Aunque ya se aclaró que la de Fayard –una de las primeras reediciones que saldrán a la luz a lo largo de este año, con nueva traducción de Olivier Mannoni– contará con un aparato crítico realizado por un comité científico de historiadores para contrarrestar esos riesgos e incluso detectar las incoherencias para desarmar el discurso de Hitler, las dudas persisten. Más si se tiene en cuenta que los escritos antisemitas de Céline, por ejemplo, aún mantienen una circulación restringida en Francia.
En semejante contexto de debate aparece y toma la palabra Su lucha de Patricio Lenard, licenciado en Letras y periodista que colaboró tanto en este suplemento como en Soy, y es secretario de redacción de la revista Otra parte.
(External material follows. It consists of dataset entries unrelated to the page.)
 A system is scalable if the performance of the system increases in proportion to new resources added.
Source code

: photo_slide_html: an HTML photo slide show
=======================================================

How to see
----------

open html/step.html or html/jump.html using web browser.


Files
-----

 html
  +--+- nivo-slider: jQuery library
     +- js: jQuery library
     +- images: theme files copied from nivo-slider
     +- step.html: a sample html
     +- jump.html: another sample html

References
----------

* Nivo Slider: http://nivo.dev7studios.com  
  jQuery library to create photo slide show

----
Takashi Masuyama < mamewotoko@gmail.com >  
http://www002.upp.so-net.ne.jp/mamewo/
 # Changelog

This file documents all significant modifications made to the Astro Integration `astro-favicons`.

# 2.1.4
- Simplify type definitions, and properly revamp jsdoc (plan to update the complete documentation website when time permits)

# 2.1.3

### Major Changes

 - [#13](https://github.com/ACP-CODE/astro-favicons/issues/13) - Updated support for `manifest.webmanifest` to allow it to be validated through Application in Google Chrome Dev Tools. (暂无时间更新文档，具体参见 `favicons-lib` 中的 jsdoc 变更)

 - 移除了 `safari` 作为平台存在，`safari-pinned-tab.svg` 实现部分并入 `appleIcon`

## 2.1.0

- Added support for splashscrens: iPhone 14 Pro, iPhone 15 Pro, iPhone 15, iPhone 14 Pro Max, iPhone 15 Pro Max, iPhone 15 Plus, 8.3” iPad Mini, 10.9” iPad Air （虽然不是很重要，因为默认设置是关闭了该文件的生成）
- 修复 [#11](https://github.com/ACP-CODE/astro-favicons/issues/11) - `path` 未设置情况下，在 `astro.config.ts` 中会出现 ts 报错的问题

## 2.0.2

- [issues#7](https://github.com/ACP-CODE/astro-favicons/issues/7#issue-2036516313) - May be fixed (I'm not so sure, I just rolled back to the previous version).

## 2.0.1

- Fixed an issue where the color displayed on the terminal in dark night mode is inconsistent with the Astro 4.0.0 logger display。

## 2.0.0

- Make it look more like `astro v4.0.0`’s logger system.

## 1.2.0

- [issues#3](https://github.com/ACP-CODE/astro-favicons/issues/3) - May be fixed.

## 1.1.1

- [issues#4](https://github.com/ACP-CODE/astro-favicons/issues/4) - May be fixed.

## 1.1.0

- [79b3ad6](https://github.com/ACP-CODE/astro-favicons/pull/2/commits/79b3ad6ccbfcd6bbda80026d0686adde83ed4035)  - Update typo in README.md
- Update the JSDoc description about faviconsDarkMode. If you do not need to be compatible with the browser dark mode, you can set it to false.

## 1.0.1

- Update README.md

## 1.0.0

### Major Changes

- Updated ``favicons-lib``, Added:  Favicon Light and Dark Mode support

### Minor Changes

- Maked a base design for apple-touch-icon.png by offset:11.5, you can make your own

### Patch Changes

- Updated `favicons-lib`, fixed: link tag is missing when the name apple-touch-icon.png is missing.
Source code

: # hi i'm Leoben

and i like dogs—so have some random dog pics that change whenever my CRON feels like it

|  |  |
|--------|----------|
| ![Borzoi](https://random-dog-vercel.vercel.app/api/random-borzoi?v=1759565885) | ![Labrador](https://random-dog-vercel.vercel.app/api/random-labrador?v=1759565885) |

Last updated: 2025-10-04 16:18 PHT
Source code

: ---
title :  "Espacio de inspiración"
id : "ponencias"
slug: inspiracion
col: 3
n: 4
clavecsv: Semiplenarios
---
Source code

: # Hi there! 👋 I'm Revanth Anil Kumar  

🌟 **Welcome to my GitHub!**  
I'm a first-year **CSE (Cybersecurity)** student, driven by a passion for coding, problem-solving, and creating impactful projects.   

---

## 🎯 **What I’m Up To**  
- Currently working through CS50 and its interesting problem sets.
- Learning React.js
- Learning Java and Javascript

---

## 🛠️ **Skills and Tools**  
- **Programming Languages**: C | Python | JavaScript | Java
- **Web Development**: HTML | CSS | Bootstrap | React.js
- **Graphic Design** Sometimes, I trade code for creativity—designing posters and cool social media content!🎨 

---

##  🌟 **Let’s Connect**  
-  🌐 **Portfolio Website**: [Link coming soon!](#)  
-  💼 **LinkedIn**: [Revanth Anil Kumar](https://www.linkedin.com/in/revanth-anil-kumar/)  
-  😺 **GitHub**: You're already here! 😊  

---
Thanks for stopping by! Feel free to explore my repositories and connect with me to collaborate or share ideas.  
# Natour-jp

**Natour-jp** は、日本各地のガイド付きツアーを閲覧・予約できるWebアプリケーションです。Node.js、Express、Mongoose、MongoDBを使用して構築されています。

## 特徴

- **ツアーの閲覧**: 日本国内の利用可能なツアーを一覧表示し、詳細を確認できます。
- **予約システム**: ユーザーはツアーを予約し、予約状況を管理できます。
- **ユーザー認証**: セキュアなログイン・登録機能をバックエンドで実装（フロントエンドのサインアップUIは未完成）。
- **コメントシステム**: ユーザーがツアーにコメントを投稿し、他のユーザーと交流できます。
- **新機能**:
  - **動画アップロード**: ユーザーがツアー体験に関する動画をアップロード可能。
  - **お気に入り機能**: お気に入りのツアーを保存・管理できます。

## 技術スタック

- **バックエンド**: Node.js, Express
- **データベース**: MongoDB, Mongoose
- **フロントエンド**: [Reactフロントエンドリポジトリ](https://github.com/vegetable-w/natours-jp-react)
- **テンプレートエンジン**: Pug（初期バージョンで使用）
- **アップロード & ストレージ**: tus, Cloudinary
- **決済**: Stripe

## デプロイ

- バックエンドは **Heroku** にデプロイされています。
Su lucha es, ante todo, un libro que, pese a lo que sugiere la contratapa, es novela (la primera de Patricio Lenard), una novela con estructura de diario y gusto a investigación.
La estructura novelesca se advierta desde el vamos, a partir de la “Nota a la edición”, una breve explicación acerca de cómo fue que salieron a la luz los escritos del diario de Landsberg de Rudolf Hess, el mecanógrafo de Hitler, firmada por un tal Dante Prolicari, que no es otra cosa que un anagrama del autor del libro.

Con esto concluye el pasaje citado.